DATA SUPPLIED –
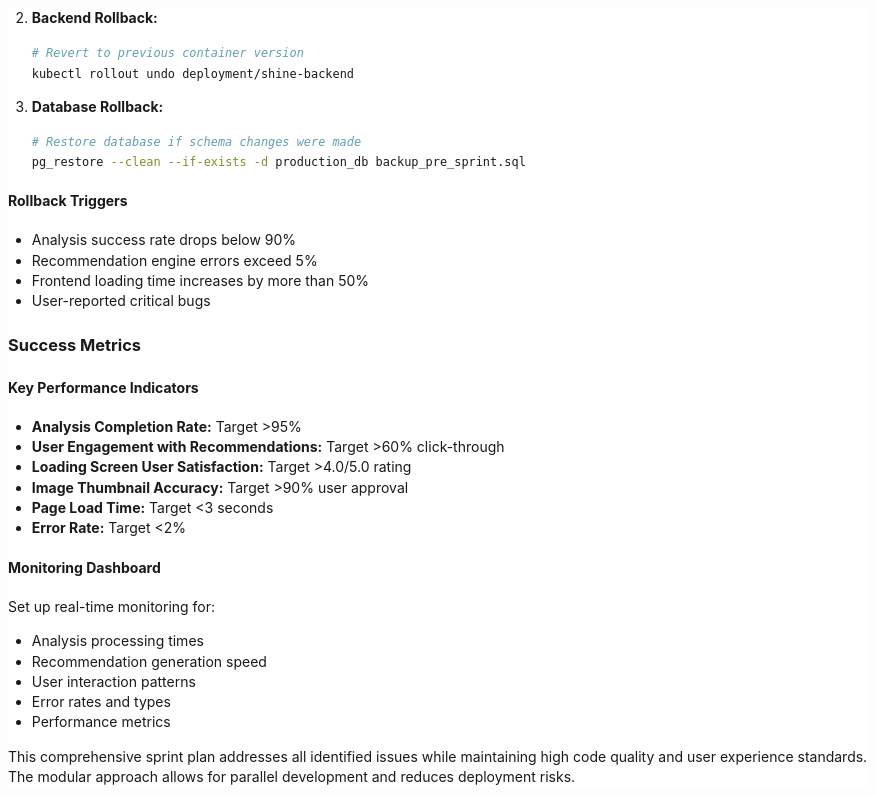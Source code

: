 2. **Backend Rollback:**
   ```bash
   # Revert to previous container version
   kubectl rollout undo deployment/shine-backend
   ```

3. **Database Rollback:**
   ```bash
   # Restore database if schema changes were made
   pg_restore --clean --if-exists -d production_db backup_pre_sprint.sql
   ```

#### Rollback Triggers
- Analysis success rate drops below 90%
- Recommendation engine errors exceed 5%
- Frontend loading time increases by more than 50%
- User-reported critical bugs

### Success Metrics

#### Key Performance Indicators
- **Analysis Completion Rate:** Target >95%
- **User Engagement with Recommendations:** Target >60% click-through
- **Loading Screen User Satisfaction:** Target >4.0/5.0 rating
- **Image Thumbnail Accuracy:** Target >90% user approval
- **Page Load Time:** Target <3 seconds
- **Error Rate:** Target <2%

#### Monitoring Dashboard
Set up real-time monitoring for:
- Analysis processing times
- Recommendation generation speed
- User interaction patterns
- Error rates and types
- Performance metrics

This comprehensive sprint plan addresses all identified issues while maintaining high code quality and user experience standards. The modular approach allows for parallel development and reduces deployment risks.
...
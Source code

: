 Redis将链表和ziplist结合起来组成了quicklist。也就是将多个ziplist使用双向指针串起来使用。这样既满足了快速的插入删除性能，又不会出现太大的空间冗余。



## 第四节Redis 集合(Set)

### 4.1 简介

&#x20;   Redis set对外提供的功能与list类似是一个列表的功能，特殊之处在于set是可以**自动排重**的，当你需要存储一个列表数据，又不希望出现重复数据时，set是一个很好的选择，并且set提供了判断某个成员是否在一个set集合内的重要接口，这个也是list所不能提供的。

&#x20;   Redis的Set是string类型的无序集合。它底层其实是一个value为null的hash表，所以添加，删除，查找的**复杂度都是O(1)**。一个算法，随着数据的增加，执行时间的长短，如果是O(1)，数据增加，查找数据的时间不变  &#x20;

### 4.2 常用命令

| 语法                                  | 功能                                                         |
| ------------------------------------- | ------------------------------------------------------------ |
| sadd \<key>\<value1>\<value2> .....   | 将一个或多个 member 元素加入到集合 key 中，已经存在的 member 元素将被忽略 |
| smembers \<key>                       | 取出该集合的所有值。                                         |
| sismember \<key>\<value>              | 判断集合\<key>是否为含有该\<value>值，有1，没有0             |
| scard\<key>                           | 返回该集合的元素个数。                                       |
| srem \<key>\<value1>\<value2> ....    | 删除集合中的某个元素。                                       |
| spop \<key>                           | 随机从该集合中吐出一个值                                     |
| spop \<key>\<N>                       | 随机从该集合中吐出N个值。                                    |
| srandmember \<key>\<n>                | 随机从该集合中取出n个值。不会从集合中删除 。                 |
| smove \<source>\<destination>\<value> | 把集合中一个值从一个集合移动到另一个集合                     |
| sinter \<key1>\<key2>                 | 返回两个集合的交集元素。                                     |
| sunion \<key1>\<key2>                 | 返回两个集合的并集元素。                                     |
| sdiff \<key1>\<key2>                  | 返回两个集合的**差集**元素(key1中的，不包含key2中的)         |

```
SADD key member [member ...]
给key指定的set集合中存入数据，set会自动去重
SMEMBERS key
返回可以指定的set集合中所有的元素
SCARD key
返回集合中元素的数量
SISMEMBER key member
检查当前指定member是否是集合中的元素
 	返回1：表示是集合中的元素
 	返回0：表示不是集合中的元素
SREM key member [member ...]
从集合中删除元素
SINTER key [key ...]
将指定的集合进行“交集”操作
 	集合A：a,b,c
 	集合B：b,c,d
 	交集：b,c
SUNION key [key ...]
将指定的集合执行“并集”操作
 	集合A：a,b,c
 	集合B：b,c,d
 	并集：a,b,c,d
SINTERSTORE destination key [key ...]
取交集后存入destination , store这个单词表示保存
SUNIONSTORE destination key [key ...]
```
---
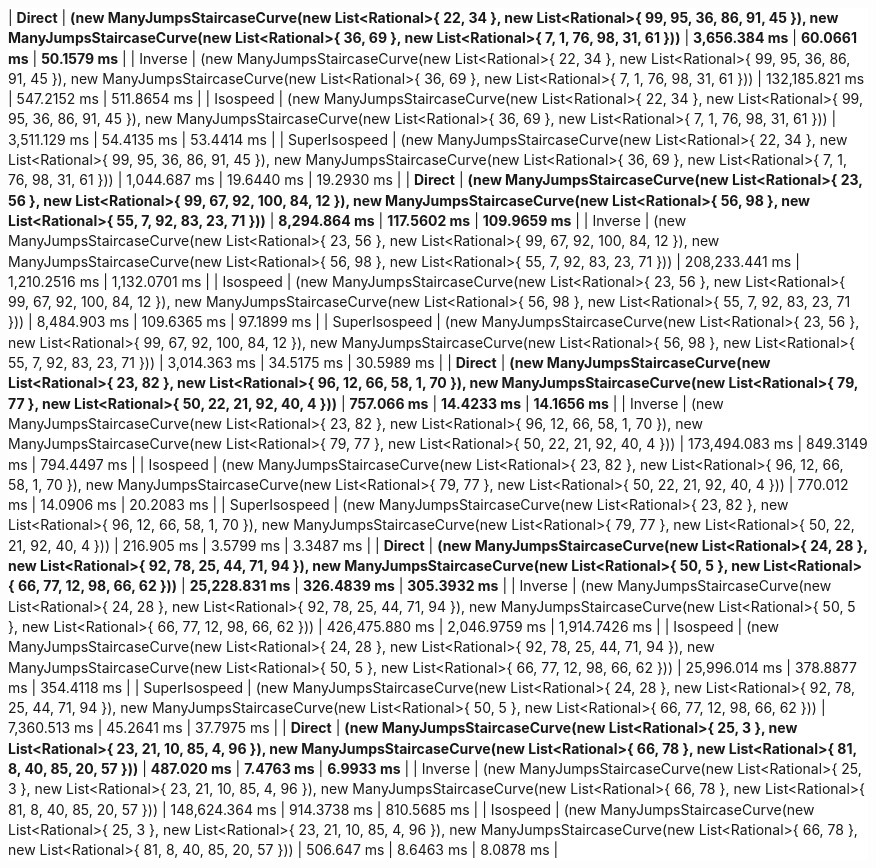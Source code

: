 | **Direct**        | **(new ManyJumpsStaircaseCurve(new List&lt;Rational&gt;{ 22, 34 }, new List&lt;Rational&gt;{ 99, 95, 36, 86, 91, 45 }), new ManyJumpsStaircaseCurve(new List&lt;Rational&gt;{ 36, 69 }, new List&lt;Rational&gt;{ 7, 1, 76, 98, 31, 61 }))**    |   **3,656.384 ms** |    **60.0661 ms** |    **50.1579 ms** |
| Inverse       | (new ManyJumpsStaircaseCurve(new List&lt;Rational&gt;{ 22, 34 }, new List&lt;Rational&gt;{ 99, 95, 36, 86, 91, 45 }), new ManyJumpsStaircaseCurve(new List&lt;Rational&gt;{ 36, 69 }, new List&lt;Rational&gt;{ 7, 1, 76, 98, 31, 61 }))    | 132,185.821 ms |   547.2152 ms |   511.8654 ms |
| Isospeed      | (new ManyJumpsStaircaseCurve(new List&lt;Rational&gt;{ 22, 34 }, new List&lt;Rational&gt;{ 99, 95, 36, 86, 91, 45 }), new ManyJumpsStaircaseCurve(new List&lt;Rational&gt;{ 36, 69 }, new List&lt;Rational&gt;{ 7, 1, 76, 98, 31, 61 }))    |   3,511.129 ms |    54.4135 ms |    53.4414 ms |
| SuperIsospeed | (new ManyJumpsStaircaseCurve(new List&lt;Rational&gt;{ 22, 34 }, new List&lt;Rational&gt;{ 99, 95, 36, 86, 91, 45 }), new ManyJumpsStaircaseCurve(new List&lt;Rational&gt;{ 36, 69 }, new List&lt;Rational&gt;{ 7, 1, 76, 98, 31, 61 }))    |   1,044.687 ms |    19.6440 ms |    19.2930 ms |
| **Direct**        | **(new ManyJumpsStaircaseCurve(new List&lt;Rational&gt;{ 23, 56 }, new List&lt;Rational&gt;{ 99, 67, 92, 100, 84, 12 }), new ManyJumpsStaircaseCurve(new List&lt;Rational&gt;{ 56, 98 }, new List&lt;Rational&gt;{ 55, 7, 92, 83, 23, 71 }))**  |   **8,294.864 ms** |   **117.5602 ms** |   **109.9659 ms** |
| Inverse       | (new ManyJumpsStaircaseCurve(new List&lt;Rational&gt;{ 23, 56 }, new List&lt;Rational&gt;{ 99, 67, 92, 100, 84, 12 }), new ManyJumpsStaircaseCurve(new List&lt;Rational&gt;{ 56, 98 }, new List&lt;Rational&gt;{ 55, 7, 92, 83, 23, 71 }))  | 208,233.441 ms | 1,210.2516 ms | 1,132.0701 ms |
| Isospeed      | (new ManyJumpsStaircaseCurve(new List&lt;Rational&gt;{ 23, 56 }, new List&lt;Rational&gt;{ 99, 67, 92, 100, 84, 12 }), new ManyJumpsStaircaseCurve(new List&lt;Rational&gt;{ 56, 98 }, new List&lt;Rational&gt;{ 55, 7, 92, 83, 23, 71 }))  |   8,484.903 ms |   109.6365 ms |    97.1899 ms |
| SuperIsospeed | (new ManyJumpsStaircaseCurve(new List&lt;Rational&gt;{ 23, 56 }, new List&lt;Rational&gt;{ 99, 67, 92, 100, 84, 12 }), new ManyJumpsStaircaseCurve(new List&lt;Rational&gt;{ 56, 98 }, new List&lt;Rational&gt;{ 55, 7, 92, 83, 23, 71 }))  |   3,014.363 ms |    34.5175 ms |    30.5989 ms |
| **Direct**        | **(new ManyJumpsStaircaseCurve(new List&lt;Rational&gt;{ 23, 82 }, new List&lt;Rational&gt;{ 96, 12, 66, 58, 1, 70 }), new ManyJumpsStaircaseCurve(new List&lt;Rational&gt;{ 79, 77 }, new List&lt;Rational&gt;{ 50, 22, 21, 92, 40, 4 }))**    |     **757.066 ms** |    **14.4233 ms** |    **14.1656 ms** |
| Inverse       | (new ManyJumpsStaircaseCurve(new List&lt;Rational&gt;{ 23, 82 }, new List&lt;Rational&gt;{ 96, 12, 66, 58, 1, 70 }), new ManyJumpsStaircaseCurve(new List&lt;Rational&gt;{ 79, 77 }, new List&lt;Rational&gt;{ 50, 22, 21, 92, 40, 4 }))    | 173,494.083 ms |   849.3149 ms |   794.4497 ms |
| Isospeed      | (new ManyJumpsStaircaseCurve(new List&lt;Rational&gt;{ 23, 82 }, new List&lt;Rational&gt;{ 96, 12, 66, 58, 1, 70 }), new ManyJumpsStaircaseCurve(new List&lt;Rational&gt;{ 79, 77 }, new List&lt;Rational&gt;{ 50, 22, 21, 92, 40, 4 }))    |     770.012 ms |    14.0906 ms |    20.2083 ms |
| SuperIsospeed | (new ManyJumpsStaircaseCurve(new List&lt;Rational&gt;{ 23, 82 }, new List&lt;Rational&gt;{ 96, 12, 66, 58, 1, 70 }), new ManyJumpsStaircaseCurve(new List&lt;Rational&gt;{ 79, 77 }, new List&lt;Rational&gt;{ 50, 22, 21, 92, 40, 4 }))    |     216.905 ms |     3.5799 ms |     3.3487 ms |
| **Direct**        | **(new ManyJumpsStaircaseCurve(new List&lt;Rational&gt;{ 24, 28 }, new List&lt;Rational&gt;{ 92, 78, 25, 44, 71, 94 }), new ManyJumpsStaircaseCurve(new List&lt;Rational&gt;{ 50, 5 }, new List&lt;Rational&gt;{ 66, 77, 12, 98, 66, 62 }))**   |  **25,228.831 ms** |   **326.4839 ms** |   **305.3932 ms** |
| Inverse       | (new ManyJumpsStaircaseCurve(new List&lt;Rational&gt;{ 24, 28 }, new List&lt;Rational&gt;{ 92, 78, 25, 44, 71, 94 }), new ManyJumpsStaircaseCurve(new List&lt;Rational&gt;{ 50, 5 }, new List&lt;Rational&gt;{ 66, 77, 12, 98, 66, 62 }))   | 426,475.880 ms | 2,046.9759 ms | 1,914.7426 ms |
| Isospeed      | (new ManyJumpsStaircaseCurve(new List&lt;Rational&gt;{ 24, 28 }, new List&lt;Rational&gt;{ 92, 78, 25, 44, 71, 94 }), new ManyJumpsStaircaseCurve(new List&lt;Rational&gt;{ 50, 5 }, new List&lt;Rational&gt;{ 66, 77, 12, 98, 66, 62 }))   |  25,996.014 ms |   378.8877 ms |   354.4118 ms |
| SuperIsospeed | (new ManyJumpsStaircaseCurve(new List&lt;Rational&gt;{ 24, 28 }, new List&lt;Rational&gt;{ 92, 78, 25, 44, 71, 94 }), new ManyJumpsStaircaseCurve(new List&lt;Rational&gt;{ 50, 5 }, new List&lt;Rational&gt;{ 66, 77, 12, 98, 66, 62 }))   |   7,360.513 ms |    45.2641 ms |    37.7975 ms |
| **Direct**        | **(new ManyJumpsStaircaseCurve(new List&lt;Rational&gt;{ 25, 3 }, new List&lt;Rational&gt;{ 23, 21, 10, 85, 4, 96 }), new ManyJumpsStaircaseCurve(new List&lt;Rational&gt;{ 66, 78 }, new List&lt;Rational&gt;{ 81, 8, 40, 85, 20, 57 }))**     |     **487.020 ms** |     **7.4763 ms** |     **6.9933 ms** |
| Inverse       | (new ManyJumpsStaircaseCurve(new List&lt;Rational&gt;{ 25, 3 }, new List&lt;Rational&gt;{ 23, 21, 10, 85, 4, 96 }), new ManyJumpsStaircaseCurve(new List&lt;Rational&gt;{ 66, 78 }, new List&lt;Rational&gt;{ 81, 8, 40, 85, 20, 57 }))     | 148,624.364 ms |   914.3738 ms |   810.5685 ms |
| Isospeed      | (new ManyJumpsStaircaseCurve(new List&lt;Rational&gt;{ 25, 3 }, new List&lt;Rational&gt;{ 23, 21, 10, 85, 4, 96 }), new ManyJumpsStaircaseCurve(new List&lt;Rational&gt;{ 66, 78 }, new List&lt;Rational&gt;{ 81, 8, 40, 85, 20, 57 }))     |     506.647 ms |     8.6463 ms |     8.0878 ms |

TASK DIRECTIONS – Scan the listing above for the line that has "- User interaction patterns", then copy exactly from that line through the line that has "This comprehensive sprint".

ANSWER TO THIS EXERCISE –
- User interaction patterns
- Error rates and types
- Performance metrics

This comprehensive sprint plan addresses all identified issues while maintaining high code quality and user experience standards. The modular approach allows for parallel development and reduces deployment risks.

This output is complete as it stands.